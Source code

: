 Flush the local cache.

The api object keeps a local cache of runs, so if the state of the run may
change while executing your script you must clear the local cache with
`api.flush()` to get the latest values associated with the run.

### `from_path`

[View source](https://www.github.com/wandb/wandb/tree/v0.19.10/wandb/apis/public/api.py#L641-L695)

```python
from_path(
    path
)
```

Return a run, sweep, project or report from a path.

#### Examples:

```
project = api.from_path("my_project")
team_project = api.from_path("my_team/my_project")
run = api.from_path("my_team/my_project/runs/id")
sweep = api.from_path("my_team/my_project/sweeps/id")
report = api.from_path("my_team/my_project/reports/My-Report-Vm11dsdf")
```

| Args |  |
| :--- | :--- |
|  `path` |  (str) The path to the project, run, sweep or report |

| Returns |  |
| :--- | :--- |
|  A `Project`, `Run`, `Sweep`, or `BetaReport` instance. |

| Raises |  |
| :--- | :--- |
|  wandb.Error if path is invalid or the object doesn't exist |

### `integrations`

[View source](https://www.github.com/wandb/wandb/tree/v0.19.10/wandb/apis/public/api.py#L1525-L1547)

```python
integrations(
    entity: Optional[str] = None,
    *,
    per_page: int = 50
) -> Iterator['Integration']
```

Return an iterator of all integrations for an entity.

* * *

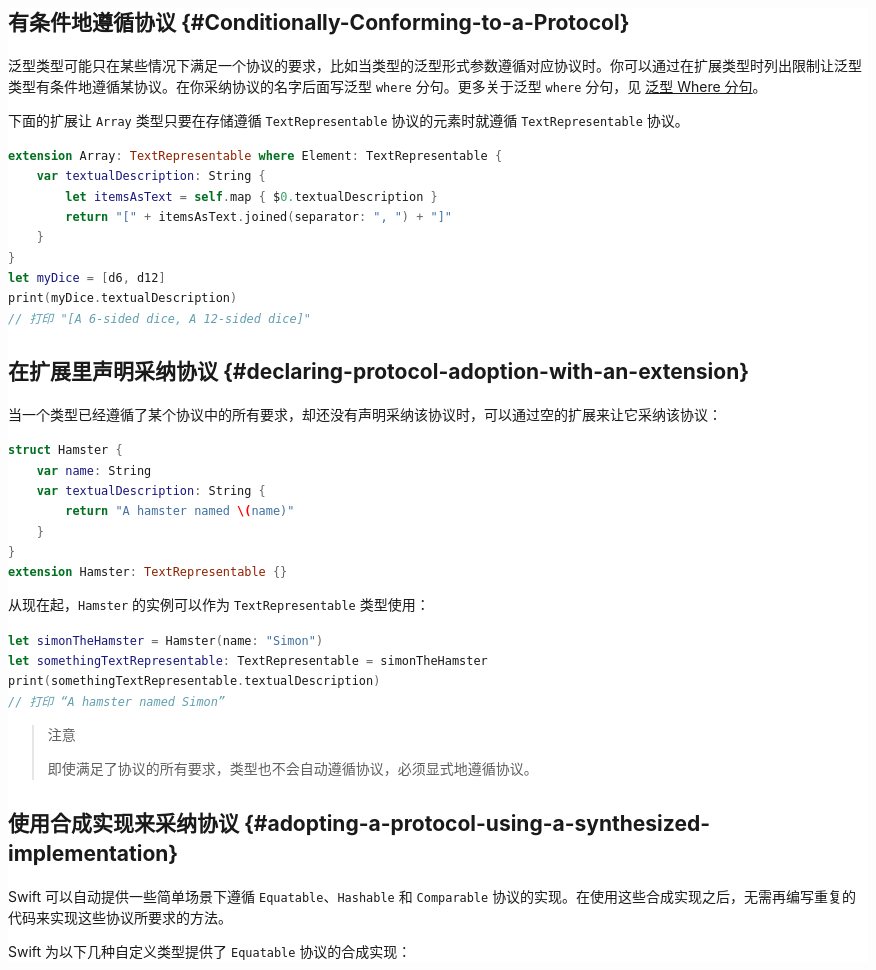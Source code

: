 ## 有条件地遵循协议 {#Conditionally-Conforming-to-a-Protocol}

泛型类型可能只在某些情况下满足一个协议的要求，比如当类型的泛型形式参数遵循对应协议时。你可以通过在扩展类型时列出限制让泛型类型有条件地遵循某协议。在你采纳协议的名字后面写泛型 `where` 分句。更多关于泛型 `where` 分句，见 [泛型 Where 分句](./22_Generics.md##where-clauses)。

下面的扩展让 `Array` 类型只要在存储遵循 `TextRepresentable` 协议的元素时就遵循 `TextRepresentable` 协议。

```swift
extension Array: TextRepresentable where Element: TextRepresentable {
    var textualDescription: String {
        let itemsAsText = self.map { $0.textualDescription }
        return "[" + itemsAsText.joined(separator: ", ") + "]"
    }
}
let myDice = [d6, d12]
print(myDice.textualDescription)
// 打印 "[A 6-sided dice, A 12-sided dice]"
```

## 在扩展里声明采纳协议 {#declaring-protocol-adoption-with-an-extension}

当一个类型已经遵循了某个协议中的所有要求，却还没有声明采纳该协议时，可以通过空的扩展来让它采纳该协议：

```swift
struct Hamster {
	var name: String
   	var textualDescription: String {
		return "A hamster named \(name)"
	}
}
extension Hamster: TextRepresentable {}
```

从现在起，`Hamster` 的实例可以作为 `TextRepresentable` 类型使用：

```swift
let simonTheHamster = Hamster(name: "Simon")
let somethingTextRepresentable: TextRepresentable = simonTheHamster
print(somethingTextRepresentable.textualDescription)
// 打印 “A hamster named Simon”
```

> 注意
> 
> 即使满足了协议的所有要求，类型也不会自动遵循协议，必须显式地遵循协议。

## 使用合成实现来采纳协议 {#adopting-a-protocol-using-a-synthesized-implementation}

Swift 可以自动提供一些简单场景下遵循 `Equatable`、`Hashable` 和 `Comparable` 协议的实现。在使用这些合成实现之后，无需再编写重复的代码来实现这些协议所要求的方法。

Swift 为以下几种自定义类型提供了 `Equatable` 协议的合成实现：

_Work order:_
Copy every line from the records that holds the string "View".

_Final answer:_
[View source](https://www.github.com/wandb/wandb/tree/v0.19.10/wandb/apis/public/api.py#L641-L695)
[View source](https://www.github.com/wandb/wandb/tree/v0.19.10/wandb/apis/public/api.py#L1525-L1547)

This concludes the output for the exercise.